▸ Problem:
Check each line of the data below for the word "statistics". How many lines have it? Answer with the number alone.
** Opening Supplied records block **
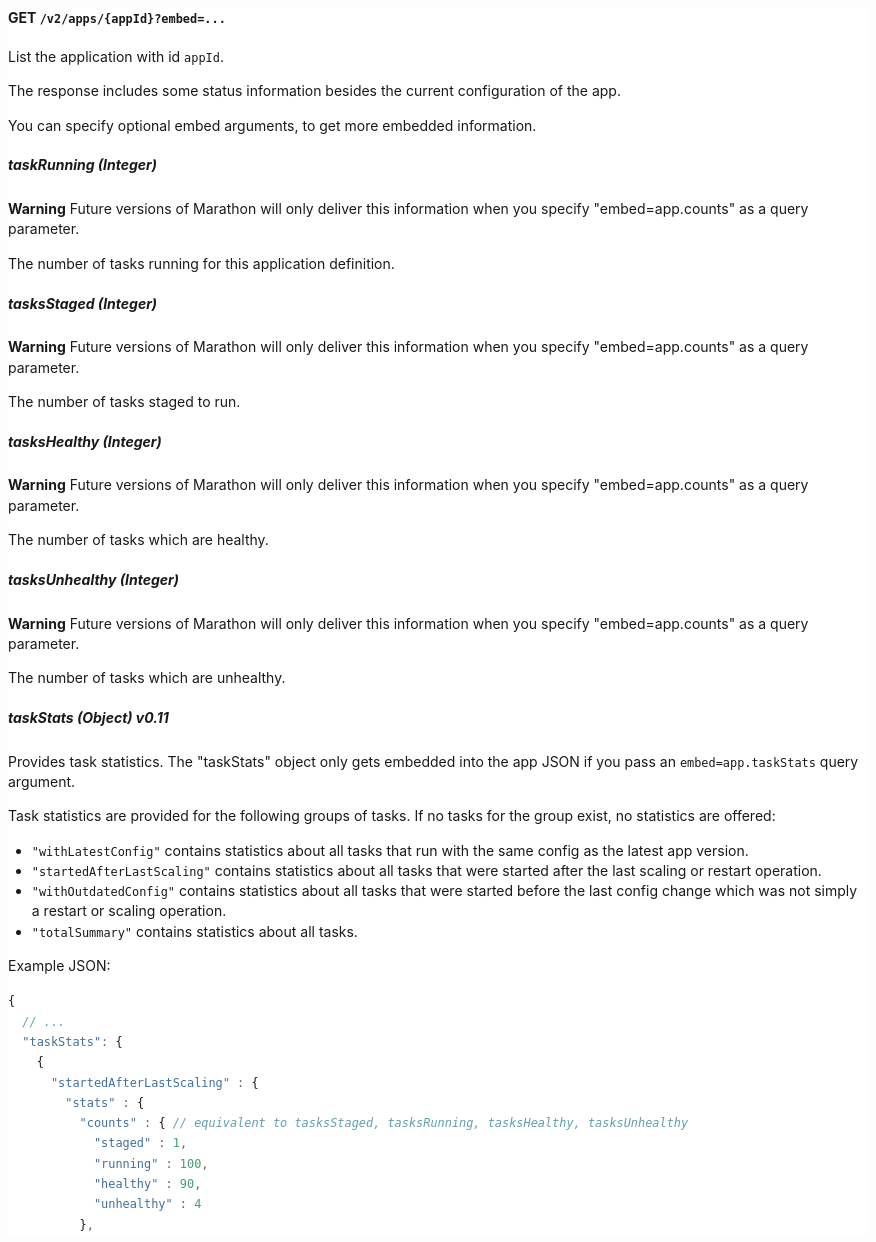 #### GET `/v2/apps/{appId}?embed=...`

List the application with id `appId`.

The response includes some status information besides the current configuration of the app.

You can specify optional embed arguments, to get more embedded information.

##### taskRunning (Integer)

**Warning** Future versions of Marathon will only deliver this information
when you specify "embed=app.counts" as a query parameter.

The number of tasks running for this application definition.

##### tasksStaged (Integer)

**Warning** Future versions of Marathon will only deliver this information
when you specify "embed=app.counts" as a query parameter.

The number of tasks staged to run.

##### tasksHealthy (Integer)

**Warning** Future versions of Marathon will only deliver this information
when you specify "embed=app.counts" as a query parameter.

The number of tasks which are healthy.

##### tasksUnhealthy (Integer)

**Warning** Future versions of Marathon will only deliver this information
when you specify "embed=app.counts" as a query parameter.

The number of tasks which are unhealthy.

##### taskStats (Object) <span class="label label-default">v0.11</span>

Provides task statistics. The "taskStats" object only gets embedded into the app JSON if 
you pass an `embed=app.taskStats` query argument.
 
Task statistics are provided for the following groups of tasks. If no tasks for the group exist, no statistics are
offered:

* `"withLatestConfig"` contains statistics about all tasks that run with the same config as the latest app version.
* `"startedAfterLastScaling"` contains statistics about all tasks that were started after the last scaling or
  restart operation.
* `"withOutdatedConfig"` contains statistics about all tasks that were started before the last config change which
  was not simply a restart or scaling operation.
* `"totalSummary"` contains statistics about all tasks.

Example JSON:

```javascript
{
  // ...
  "taskStats": {
    {
      "startedAfterLastScaling" : {
        "stats" : {
          "counts" : { // equivalent to tasksStaged, tasksRunning, tasksHealthy, tasksUnhealthy
            "staged" : 1,
            "running" : 100,
            "healthy" : 90,
            "unhealthy" : 4
          },
```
** Closing Supplied records block **
▸ Result:
6